__Instructions to follow__. From the data below, return the exact lines starting at the line containing "pravidlá v robots.txt." and ending at the line containing "crawlery pre naše", both included, and nothing else.

__Extracted entries__.
============
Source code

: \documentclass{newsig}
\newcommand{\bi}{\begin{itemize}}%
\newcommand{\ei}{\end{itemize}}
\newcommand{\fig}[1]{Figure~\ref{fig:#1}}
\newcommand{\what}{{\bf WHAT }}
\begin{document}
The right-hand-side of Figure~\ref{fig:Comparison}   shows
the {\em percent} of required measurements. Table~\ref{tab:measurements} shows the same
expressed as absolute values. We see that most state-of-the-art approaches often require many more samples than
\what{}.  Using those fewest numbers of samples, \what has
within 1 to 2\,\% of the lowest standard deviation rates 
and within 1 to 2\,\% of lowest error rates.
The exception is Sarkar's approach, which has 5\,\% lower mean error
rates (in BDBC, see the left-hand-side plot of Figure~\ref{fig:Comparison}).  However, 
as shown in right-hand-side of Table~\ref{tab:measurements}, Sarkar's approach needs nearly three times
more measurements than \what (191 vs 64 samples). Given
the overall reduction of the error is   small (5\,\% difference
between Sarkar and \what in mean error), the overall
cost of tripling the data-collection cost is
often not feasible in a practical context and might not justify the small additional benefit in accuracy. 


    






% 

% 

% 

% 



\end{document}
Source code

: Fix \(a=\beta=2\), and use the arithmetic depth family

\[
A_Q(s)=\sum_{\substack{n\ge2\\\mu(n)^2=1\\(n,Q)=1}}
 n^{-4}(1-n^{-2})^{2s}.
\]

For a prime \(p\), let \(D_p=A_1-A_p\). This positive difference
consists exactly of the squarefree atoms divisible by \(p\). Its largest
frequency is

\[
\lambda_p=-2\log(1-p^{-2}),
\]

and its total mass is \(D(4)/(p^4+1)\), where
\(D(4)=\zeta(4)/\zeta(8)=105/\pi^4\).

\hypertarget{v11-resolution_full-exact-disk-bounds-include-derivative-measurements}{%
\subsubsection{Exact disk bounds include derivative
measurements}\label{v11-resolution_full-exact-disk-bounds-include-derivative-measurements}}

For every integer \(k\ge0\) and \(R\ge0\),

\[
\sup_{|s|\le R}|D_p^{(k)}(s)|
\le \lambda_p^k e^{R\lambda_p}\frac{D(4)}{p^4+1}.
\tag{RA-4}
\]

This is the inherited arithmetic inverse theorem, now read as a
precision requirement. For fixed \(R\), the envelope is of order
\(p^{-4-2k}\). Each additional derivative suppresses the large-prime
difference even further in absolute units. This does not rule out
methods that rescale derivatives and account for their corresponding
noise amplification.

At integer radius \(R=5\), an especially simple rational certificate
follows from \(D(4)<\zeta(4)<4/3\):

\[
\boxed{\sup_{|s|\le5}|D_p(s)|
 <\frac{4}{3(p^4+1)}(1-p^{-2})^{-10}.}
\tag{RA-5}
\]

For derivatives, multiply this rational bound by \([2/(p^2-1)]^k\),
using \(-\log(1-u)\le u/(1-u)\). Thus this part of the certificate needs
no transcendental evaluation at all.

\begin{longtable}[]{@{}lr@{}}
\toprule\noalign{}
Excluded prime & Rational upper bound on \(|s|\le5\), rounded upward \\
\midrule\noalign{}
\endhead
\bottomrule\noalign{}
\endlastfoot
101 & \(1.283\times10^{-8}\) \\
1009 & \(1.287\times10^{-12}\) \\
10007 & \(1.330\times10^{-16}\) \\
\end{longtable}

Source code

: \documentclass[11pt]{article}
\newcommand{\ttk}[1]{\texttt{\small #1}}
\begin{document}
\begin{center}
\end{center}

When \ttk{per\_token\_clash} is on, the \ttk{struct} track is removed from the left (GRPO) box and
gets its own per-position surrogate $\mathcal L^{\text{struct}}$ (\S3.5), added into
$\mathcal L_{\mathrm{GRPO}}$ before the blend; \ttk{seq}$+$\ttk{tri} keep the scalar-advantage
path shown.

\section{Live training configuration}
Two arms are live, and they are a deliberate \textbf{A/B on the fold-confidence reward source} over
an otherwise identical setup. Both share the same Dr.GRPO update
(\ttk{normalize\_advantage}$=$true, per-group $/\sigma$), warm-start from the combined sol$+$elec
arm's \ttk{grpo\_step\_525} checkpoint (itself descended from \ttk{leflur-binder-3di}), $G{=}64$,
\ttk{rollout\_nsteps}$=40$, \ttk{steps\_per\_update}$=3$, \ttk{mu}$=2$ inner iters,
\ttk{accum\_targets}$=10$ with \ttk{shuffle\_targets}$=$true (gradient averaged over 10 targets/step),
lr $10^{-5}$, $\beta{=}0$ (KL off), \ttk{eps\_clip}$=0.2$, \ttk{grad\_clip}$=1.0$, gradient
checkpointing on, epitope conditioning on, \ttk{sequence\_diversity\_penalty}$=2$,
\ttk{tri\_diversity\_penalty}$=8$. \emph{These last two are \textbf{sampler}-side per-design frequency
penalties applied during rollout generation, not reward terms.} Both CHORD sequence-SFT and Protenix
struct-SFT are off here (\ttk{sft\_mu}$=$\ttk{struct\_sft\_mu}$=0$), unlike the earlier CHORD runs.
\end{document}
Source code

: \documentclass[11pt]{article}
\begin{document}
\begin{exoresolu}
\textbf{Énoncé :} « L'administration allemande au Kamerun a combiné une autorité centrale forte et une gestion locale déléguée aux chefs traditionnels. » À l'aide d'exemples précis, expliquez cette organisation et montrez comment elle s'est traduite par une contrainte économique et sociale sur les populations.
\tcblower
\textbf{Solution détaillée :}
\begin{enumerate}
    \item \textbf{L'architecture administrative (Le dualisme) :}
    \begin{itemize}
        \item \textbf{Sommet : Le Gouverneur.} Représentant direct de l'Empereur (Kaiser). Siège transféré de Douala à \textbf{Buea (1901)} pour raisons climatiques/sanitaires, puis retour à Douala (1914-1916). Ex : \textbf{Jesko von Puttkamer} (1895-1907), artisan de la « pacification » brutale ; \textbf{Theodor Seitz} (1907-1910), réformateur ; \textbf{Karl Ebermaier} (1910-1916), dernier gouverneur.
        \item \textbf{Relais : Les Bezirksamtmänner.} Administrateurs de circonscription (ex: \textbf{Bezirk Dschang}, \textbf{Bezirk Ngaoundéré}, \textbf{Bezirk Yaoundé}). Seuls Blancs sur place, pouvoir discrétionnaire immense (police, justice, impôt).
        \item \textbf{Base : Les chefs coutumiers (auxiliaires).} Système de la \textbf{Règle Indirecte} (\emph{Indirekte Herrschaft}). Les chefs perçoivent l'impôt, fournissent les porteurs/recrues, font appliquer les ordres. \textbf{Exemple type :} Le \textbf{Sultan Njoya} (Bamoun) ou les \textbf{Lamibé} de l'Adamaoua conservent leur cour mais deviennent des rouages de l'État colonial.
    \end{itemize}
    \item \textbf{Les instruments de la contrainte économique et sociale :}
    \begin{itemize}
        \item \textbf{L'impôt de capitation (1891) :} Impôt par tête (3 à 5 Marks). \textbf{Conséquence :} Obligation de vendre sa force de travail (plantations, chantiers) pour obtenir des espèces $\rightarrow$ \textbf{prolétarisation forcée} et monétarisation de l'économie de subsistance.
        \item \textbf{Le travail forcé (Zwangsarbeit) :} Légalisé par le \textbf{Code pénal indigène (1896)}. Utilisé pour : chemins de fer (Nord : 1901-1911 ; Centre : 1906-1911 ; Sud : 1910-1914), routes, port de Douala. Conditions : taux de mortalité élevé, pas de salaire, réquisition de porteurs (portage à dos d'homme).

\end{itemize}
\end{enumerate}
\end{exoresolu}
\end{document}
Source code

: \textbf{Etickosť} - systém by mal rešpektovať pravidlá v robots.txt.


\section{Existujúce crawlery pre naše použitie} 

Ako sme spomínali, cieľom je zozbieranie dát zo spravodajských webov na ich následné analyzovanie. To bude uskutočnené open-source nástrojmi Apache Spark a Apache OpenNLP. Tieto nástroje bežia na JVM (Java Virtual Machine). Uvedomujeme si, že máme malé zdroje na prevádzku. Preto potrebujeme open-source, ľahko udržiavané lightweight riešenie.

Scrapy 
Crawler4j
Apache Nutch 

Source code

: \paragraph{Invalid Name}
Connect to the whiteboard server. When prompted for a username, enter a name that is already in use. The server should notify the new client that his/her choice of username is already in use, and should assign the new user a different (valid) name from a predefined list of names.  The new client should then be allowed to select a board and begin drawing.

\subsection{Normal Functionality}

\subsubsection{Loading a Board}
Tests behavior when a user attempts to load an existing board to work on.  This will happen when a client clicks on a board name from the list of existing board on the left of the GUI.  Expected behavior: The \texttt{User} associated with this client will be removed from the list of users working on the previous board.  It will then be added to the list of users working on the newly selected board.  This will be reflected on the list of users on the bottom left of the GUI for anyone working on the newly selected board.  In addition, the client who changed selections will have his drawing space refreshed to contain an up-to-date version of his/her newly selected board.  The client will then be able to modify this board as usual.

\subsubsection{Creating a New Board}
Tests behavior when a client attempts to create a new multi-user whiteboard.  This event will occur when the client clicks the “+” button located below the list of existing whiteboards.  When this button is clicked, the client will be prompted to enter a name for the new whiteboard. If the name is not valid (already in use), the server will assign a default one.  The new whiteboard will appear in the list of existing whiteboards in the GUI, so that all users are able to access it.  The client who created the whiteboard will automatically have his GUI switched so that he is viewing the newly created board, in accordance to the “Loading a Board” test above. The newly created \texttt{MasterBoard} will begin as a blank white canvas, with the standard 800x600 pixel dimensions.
============
__Answer box__.
: \textbf{Etickosť} - systém by mal rešpektovať pravidlá v robots.txt.


\section{Existujúce crawlery pre naše použitie} 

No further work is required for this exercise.